Sole Trader: All profits a are taxed on the business owner in the year in which they arise. There is therefore no additional tax charged on extracting the profits of the business for personal use.


Limited Company: Profits can be retained within the company for reinvestment or distributed as dividends. This can be advantageous for long-term growth and tax planning. In addition, there are a number of different methods of extracting funds or profits from a limited company i.e. Salary/Bonus, Dividends, Paying Interest on a Loan, Pension Contributions, Benefits in Kind, Paying rent for use of assets


6. Costs


Sole Trader: The initial and ongoing costs are minimal. There are no registration fees, and accounting costs are usually lower.
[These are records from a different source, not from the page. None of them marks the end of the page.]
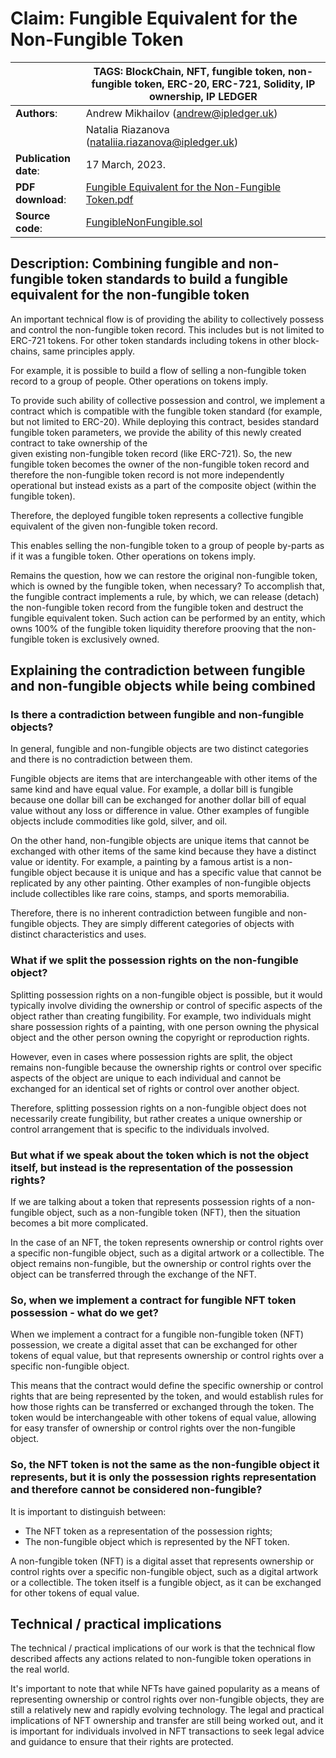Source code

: # Claim: Fungible Equivalent for the Non-Fungible Token

|                       | **TAGS**: BlockChain, NFT, fungible token, non-fungible token, ERC-20, ERC-721, Solidity, IP ownership, IP LEDGER                                                                       |
|-----------------------|-----------------------------------------------------------------------------------------------------------------------------------------------------------------------------------------|
| **Authors**:          | Andrew Mikhailov ([andrew@ipledger.uk](mailto:andrew@ipledger.uk))                                                                                                                      |
|                       | Natalia Riazanova ([nataliia.riazanova@ipledger.uk](mailto:nataliia.riazanova@ipledger.uk))                                                                                             |
| **Publication date**: | 17 March, 2023.                                                                                                                                                                         |
| **PDF download**:     | [Fungible Equivalent for the Non-Fungible Token.pdf](https://github.com/ipledger/solidity-fungible-non-fungible/blob/main/Fungible%20Equivalent%20for%20the%20Non-Fungible%20Token.pdf) |
| **Source code**:      | [FungibleNonFungible.sol](./contracts/FungibleNonFungible.sol)                                                                                                                          |

## Description: Combining fungible and non-fungible token standards to build a fungible equivalent for the non-fungible token
An important technical flow is of providing the ability to collectively possess and control the non-fungible token record.
This includes but is not limited to ERC-721 tokens. For other token standards including tokens in other block-chains, same principles apply.

For example, it is possible to build a flow of selling a non-fungible token record to a group of people.
Other operations on tokens imply.

To provide such ability of collective possession and control, we implement a contract which is compatible with the fungible 
token standard (for example, but not limited to ERC-20).
While deploying this contract, besides standard fungible token parameters,
we provide the ability of this newly created contract to take ownership of the  
given existing non-fungible token record (like ERC-721).
So, the new fungible token becomes the owner of the non-fungible token record and 
therefore the non-fungible token record is not more independently operational
but instead exists as a part of the composite object (within the fungible token).

Therefore, the deployed fungible token represents a collective fungible equivalent
of the given non-fungible token record. 

This enables selling the non-fungible token to a group of people by-parts as if it was a fungible token.
Other operations on tokens imply.

Remains the question, how we can restore the original non-fungible token, which is owned by the fungible token, when necessary?
To accomplish that, the fungible contract implements a rule, by which, we can release (detach) the non-fungible token record from the fungible token and destruct the fungible equivalent token.
Such action can be performed by an entity, which owns 100% of the fungible token liquidity therefore prooving that the 
non-fungible token is exclusively owned.

## Explaining the contradiction between fungible and non-fungible objects while being combined 

### Is there a contradiction between fungible and non-fungible objects?
In general, fungible and non-fungible objects are two distinct categories and there is no contradiction between them.

Fungible objects are items that are interchangeable with other items of the same kind and have equal value. For example, a dollar bill is fungible because one dollar bill can be exchanged for another dollar bill of equal value without any loss or difference in value. Other examples of fungible objects include commodities like gold, silver, and oil.

On the other hand, non-fungible objects are unique items that cannot be exchanged with other items of the same kind because they have a distinct value or identity. For example, a painting by a famous artist is a non-fungible object because it is unique and has a specific value that cannot be replicated by any other painting. Other examples of non-fungible objects include collectibles like rare coins, stamps, and sports memorabilia.

Therefore, there is no inherent contradiction between fungible and non-fungible objects. They are simply different categories of objects with distinct characteristics and uses.

### What if we split the possession rights on the non-fungible object?
Splitting possession rights on a non-fungible object is possible, but it would typically involve dividing the ownership or control of specific aspects of the object rather than creating fungibility. For example, two individuals might share possession rights of a painting, with one person owning the physical object and the other person owning the copyright or reproduction rights.

However, even in cases where possession rights are split, the object remains non-fungible because the ownership rights or control over specific aspects of the object are unique to each individual and cannot be exchanged for an identical set of rights or control over another object.

Therefore, splitting possession rights on a non-fungible object does not necessarily create fungibility, but rather creates a unique ownership or control arrangement that is specific to the individuals involved.

### But what if we speak about the token which is not the object itself, but instead is the representation of the possession rights?
If we are talking about a token that represents possession rights of a non-fungible object, such as a non-fungible token (NFT), then the situation becomes a bit more complicated.

In the case of an NFT, the token represents ownership or control rights over a specific non-fungible object, such as a digital artwork or a collectible. 
The object remains non-fungible, but the ownership or control rights over the object can be transferred through the exchange of the NFT.

### So, when we implement a contract for fungible NFT token possession - what do we get?
When we implement a contract for a fungible non-fungible token (NFT) possession, we create a digital asset that can be exchanged for other tokens of equal value, but that represents ownership or control rights over a specific non-fungible object.

This means that the contract would define the specific ownership or control rights that are being represented by the token, and would establish rules for how those rights can be transferred or exchanged through the token. The token would be interchangeable with other tokens of equal value, allowing for easy transfer of ownership or control rights over the non-fungible object.

### So, the NFT token is not the same as the non-fungible object it represents, but it is only the possession rights representation and therefore cannot be considered non-fungible?
It is important to distinguish between:
- The NFT token as a representation of the possession rights;
- The non-fungible object which is represented by the NFT token.

A non-fungible token (NFT) is a digital asset that represents ownership or control rights over a specific non-fungible object, such as a digital artwork or a collectible. The token itself is a fungible object, as it can be exchanged for other tokens of equal value.

## Technical / practical implications 
The technical / practical implications of our work is that 
the technical flow described affects any actions related to non-fungible token operations in the real world.

It's important to note that while NFTs have gained popularity as a means of representing ownership or control rights over non-fungible objects, they are still a relatively new and rapidly evolving technology. The legal and practical implications of NFT ownership and transfer are still being worked out, and it is important for individuals involved in NFT transactions to seek legal advice and guidance to ensure that their rights are protected.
Limited Company: There are costs associated with incorporation, annual filings, and potentially higher accounting fees due to the complexity of financial reporting requirements. 


7. Flexibility


Sole Trader: You have complete control and flexibility over your business decisions and operations.
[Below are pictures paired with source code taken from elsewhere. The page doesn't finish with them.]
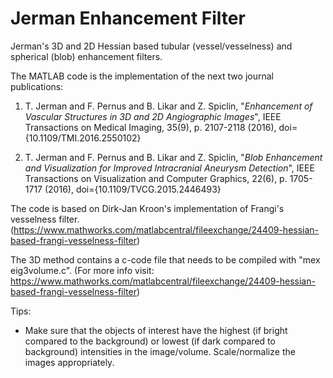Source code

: # Jerman Enhancement Filter
Jerman's 3D and 2D Hessian based tubular (vessel/vesselness) and spherical (blob) enhancement filters.

The MATLAB code is the implementation of the next two journal publications:

1. T. Jerman and F. Pernus and B. Likar and Z. Spiclin, "*Enhancement of Vascular Structures in 3D and 2D Angiographic Images*", IEEE Transactions on Medical Imaging, 35(9), p. 2107-2118 (2016), doi={10.1109/TMI.2016.2550102}

2. T. Jerman and F. Pernus and B. Likar and Z. Spiclin, "*Blob Enhancement and Visualization for Improved Intracranial Aneurysm Detection*", IEEE Transactions on Visualization and Computer Graphics, 22(6), p. 1705-1717 (2016), doi={10.1109/TVCG.2015.2446493}


The code is based on Dirk-Jan Kroon's implementation of Frangi's vesselness filter. (https://www.mathworks.com/matlabcentral/fileexchange/24409-hessian-based-frangi-vesselness-filter)

The 3D method contains a c-code file that needs to be compiled with "mex eig3volume.c". (For more info visit: https://www.mathworks.com/matlabcentral/fileexchange/24409-hessian-based-frangi-vesselness-filter)


Tips:

* Make sure that the objects of interest have the highest (if bright compared to the background) or lowest (if dark compared to background) intensities in the image/volume. Scale/normalize the images appropriately.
Limited Company: While there is still a high degree of control, there are additional responsibilities to shareholders and statutory obligations that can limit flexibility.


8. Raising Capital


Sole Trader: Raising capital can be challenging. Due to the higher risk, investors and lenders may be less willing to invest in a sole proprietorship.


Limited Company: It can be easier to raise capital, as investors can buy shares in the company. This can provide more significant opportunities for business expansion.


9. Privacy


Sole Trader: There is more privacy since you are not required to disclose your financial information publicly.


Limited Company: Certain information, including accounts and director details, must be filed with Companies House and is available to the public.


10. Exit Strategy


Sole Trader: Selling or transferring a sole trader business can be more complex. It often involves selling the business assets rather than the company itself.


Limited Company: Selling a limited company is typically more straightforward, as you can sell shares in the company. This can be attractive to potential buyers and provide a clearer exit strategy.


Conclusion


Choosing between trading as a sole trader or a limited company depends on various factors, including your business goals, financial situation, and risk tolerance. These 10 ideas must be the starting point with a discussion with your financial advisor or accountant. Other considerations, such as the level of income required, how tax-free allowances can be maximised, individuals' other income, whether other individuals can be brought into the business as shareholders, and tax payment dates, must be considered to provide a specific, tailored solution for you.